Directions for this task: Exactly as they appear below, repeat the lines from the one with "- Sample books with realistic information" through the one with "## 🐛 Known Issues", and no others.

Segment Start: Data extracts

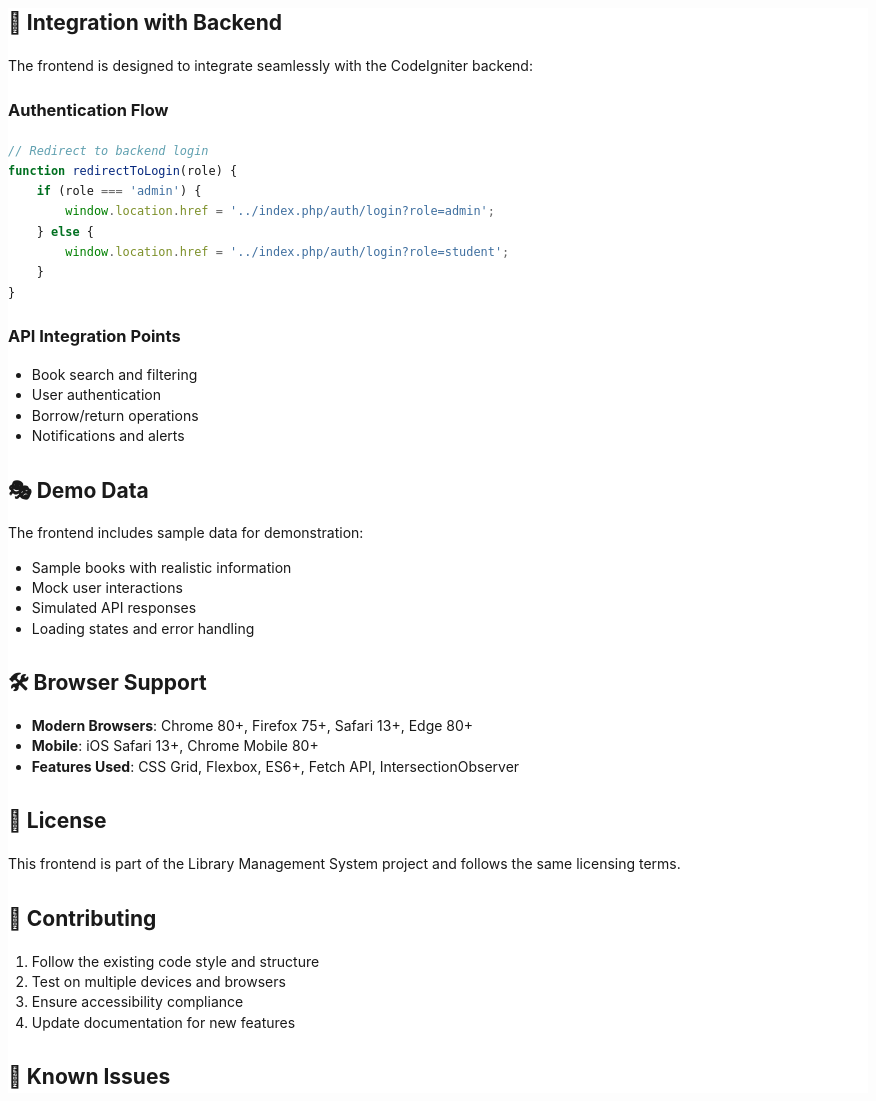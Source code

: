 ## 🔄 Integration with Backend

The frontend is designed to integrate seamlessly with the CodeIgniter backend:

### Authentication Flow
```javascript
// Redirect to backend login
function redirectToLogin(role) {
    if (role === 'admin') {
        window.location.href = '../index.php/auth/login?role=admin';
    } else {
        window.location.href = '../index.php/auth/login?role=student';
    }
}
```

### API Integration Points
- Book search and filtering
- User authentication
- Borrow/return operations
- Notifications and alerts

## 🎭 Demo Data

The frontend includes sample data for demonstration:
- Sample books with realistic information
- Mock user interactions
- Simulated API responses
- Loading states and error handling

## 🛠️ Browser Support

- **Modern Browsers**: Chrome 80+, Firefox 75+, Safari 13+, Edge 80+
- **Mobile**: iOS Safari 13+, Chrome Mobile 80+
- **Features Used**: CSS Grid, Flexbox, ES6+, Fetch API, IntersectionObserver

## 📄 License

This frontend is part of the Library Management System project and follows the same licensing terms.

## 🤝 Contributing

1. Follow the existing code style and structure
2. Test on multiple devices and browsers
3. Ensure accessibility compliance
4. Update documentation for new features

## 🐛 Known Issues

Segment End: Data extracts
Segment Start: Data extracts

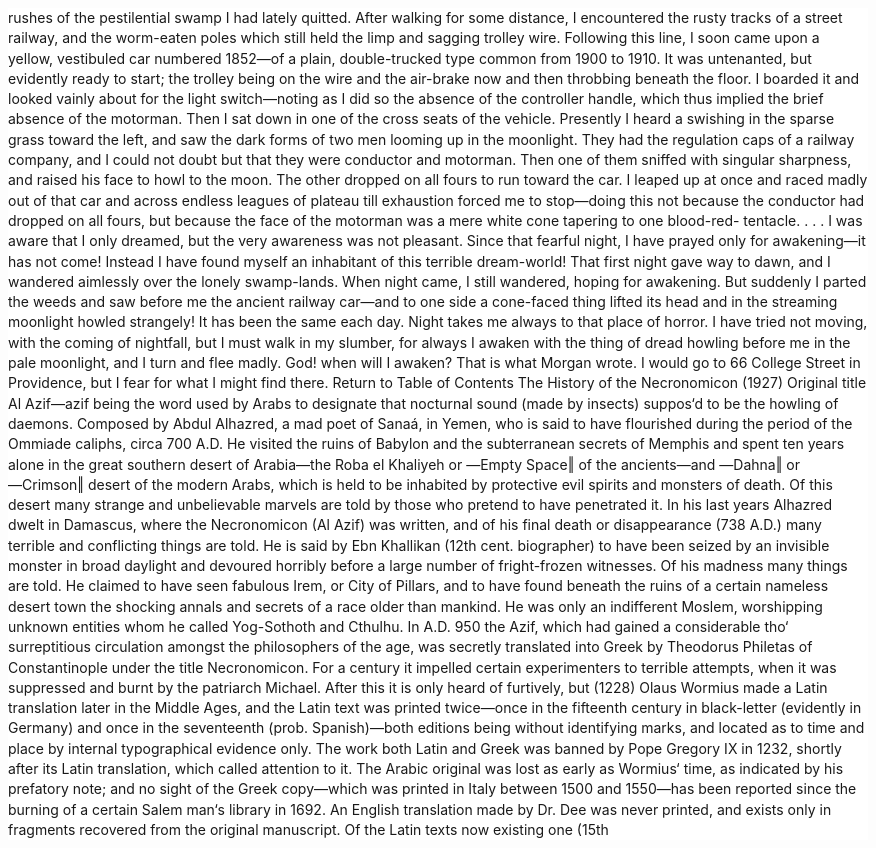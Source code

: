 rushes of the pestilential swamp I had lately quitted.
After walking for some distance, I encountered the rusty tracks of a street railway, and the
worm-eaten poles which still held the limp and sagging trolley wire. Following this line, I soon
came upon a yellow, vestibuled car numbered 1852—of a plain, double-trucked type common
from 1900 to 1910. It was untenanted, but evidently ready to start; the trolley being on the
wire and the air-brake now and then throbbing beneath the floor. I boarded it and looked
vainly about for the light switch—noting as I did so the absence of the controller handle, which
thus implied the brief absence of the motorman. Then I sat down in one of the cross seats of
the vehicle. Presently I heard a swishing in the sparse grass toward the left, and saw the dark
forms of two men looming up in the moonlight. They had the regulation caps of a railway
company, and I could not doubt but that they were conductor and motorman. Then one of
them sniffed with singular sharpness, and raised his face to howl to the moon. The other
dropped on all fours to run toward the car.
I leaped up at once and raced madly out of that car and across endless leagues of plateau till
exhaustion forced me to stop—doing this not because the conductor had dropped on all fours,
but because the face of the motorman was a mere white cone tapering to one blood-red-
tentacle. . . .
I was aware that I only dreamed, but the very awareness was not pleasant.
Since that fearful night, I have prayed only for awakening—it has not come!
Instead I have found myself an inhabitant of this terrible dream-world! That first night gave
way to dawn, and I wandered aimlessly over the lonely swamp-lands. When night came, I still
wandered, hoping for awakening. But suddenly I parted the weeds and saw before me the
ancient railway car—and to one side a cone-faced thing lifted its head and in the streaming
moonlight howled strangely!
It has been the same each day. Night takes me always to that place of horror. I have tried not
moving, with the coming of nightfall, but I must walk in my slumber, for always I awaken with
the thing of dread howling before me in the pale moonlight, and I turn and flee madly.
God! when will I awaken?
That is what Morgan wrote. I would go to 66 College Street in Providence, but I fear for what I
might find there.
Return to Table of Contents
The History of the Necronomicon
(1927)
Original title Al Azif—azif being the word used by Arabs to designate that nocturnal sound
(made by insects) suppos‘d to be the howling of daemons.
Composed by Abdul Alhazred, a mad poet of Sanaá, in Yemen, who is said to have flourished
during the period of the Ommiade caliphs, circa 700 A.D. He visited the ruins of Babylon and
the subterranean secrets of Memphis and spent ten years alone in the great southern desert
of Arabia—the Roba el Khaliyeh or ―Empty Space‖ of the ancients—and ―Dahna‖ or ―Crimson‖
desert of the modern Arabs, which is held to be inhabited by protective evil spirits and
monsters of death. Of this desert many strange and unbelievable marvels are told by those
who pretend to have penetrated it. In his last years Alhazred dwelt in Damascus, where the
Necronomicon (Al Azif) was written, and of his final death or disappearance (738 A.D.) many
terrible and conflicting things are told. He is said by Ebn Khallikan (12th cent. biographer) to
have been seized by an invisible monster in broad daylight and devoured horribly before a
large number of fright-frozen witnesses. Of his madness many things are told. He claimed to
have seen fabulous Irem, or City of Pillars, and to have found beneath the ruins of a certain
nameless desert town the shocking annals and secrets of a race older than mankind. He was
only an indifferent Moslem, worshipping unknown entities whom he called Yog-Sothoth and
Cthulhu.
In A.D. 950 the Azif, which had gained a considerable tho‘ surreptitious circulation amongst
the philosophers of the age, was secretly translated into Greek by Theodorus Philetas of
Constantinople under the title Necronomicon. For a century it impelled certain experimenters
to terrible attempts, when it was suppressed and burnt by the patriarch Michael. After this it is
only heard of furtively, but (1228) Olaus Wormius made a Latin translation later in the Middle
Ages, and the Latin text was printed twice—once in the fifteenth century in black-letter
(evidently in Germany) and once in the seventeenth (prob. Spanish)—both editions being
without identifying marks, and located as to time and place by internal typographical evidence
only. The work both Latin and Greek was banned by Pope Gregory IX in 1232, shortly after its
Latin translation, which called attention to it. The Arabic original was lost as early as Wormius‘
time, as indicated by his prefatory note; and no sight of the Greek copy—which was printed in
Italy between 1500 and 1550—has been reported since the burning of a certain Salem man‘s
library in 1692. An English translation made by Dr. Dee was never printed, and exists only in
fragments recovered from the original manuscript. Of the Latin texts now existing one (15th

Segment End: Data extracts

Finished task:
- Sample books with realistic information
- Mock user interactions
- Simulated API responses
- Loading states and error handling

## 🛠️ Browser Support

- **Modern Browsers**: Chrome 80+, Firefox 75+, Safari 13+, Edge 80+
- **Mobile**: iOS Safari 13+, Chrome Mobile 80+
- **Features Used**: CSS Grid, Flexbox, ES6+, Fetch API, IntersectionObserver

## 📄 License

This frontend is part of the Library Management System project and follows the same licensing terms.

## 🤝 Contributing

1. Follow the existing code style and structure
2. Test on multiple devices and browsers
3. Ensure accessibility compliance
4. Update documentation for new features

## 🐛 Known Issues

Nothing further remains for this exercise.